Updated Jekyll Pages
Heads up: I intend to start posting more low-effot content here, more frequently.
This site was long ago a Github Pages site, but a while back I migrated it to over to old-school web hosting. The magic that makes it happen is a set of scripts I created, called jekyll-pages. Entropy took its toll in the intervening 4 years since I created it and it was due for a refresh.
It is hard to get a complete sense of how good code you have written is, until you’ve left it alone for an extended period and come back to it later. On that score, I’m mostly pleased with the jekyll-pages code.
The good
- No security “vulnerabilities” I had to deal with, score one for shell scripting
- Contrast this with coding ecosystems that tend to involve lots of dependencies (Ruby, JavaScript)

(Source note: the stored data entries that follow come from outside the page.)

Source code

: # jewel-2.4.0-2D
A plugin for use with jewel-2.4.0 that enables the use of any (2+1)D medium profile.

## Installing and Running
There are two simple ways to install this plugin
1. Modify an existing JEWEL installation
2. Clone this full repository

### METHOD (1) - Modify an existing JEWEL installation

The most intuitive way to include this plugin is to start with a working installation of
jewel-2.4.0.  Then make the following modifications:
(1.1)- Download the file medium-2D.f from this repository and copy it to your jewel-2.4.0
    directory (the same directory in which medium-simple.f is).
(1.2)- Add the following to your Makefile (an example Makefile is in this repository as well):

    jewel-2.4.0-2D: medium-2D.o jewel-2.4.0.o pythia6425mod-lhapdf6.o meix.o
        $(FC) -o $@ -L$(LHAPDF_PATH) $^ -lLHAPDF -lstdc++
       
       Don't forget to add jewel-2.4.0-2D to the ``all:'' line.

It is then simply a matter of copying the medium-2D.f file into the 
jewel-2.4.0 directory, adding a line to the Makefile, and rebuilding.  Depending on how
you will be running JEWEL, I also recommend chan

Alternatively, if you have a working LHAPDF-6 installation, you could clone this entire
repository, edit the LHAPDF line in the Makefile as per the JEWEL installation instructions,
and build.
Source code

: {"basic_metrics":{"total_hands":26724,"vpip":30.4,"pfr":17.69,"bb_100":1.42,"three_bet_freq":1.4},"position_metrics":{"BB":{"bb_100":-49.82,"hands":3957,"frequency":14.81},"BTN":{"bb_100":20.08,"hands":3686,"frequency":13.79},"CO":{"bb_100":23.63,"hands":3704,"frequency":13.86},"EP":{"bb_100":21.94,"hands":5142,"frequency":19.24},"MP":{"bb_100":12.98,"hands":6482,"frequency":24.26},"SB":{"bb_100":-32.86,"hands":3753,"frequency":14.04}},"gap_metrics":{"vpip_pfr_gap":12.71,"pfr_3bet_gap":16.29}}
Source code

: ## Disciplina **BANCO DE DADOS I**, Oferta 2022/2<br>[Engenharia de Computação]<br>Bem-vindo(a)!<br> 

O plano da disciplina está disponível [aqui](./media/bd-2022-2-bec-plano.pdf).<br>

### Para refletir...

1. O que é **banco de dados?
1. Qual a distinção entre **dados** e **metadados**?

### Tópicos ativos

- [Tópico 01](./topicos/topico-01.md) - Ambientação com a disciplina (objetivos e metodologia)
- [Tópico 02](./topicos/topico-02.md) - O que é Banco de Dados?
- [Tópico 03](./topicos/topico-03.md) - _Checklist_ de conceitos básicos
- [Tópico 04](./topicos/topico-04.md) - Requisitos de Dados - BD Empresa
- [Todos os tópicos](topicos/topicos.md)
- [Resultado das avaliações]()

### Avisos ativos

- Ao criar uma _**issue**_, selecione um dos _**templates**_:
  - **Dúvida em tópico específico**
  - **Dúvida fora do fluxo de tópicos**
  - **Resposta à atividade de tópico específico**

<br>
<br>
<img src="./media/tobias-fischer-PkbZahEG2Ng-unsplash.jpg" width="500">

- Small projects are easy to understand
- 135 lines of shell script; 6 Dockerfile lines
- It is inevitable for projects that get a lot of use to accumulate code
- But for anything else, keept the code stupid
The bad
- The files on the host outside of the container were all
root
owned- This is now fixed
- It’s easy to know how to use Docker to ship some code that will serve requests in production
- I’ve always found the patterns around using Docker for any other use-case hard to discover
- Too many top-level scripts in the repo make it hard to intuit the entry-point
- Sure, it’s documented in the README, but if the files were better structured a new user wouldn’t even have to read that to get started
The ugly
- Tarring secrets and passing them into the container via stdin is super awkward
- I don’t think I knew at the time that you can use
--volume
s to map single files into a container
- I don’t think I knew at the time that you can use
It is a turn-off to me anytime I have to write code that is not of lasting value, especially when I’m not being paid to write said code. The churn in coding ecosystems du-jour, and coding ecosystems that produce projects that are highly sensitive to entropy, have diminished my appetite for building and publishing projects on the side. I have a number of ideas I’ve been exploring on this front—in languages that aren’t terrible like shell scripting—but it’s nice to see my shell scripting projects solve the problem too.